The same physiotherapist will individually deliver the entire intervention programme. The physiotherapist has had 10 years of experience and received training in these manual techniques, thereby minimizing inter-therapist variation and increasing reliability.
Patients in both groups will be instructed to perform neck retraction/extension, scapular retraction and deep upper cervical flexor strengthening exercises at home, twice daily as their home routine. To accurately monitor the exercise times and the number of sets performed during the study, a pamphlet illustrating the exercises and a record sheet will be distributed to the patients.
The record sheets will be collected every week and analysed to calculate the mean exercise frequency per week and the mean exercise time per day. The record sheet analysis will reflect a high degree of compliance with the home exercise sessions.
Patients will be encouraged to practice the same home routine at least twice per week for up to three months after treatment, but the ambulatory mirror image functional re-training will be terminated after the initial 10 weeks or 30 visits of intervention. Patients will be contacted via the wechat application every 3 days to gather the record sheet and to inspire patients to continue the training.
The primary outcome in the present study will be measured as the feasibility outcomes of conducting an RCT. The secondary outcome will be measured by the visual analogue scale (VAS), neck disability index (NDI) and the 3D posture parameters measured by the GPS device. The primary and secondary outcomes will be measured at baseline, after 10 weeks and after 3 months of follow-up. The schedule of treatment and outcome assessments is presented in Table 1.

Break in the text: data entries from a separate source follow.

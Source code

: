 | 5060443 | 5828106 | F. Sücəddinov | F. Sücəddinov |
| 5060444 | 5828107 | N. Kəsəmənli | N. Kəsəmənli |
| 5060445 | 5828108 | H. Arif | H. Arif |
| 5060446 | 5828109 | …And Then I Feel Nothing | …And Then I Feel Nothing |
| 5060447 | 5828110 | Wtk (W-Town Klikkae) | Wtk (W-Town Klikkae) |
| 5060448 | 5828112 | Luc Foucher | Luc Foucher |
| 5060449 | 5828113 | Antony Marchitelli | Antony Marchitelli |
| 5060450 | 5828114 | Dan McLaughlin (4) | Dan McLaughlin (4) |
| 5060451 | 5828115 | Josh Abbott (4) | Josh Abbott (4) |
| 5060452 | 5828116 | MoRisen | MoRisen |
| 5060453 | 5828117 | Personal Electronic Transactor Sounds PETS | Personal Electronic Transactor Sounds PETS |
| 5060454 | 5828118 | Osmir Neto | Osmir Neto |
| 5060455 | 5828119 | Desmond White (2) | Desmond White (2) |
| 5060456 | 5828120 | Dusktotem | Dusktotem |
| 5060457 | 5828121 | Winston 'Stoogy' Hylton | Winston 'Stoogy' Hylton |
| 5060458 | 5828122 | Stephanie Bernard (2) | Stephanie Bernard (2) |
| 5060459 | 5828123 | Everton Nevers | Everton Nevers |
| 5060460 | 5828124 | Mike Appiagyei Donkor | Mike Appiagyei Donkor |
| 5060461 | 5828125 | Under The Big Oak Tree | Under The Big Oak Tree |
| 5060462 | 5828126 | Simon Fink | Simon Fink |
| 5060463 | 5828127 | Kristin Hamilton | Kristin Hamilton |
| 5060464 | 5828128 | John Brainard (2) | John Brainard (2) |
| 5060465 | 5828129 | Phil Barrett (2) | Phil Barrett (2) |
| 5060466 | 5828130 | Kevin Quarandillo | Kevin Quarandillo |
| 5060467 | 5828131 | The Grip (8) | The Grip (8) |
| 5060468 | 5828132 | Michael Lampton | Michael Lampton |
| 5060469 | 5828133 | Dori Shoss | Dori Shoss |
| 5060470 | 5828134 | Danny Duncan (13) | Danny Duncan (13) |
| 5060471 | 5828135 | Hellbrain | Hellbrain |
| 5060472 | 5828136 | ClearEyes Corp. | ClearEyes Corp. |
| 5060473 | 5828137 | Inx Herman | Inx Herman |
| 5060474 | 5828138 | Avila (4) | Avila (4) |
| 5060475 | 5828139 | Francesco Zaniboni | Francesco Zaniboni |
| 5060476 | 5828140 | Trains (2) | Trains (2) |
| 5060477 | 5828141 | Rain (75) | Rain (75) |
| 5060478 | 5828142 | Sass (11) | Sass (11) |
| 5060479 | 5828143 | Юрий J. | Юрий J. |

In this study, the primary outcome will be measured by feasibility outcomes of conducting an RCT. The secondary outcome will be measured by the Visual Analogue Scale (VAS), Neck Disability Index (NDI) and Three-dimensional posture parameters measured by GPS device. Both the primary and secondary outcomes will be measured at baseline, after 10 weeks and after 3 months of follow-up. The schedule of treatment and outcome assessments is presented in Table 1.
Integrity of the study protocol
Integrity includes the appropriateness of inclusion criteria, training of the staff, clinic accessibility for patients, acceptability of the intervention to patients and physical therapists and the time required for patients and facilities to deliver the interventions. These data will be gathered from interviews with patients and practitioners/therapists on their willingness to participate in the study and their opinions on the research process.
Recruitment and retention
Recruitment and retention data include procedures for patient enrolment (goal of at least 80% of eligible patients accepting to be enrolled), patient adherence to the intervention (goal of at least 80% of patients attending 75% of treatment sessions and completing 75% of the prescribed exercises) and patient losses to follow-up (goal of at least 80% of participants completing the follow-up) .
Questionnaires, physical impairment measures and methods to measure exercise intervention compliance (measured via exercise diaries) will be used to determine the completeness of outcome data collected.
The appropriateness of the methods used to ensure the blinding of the outcome measurement assessor will be determined through post-study interviews that ask whether they were aware of the group allocation and whether they felt that the treatments were consistent.
Primary outcome measure
Selection of the most appropriate primary outcome measure for a full-scale RCT will be determined using the patient-reported outcome measure with the largest between-group effect size, as long as the between-group difference is greater than the previously reported minimal important change for that outcome measure.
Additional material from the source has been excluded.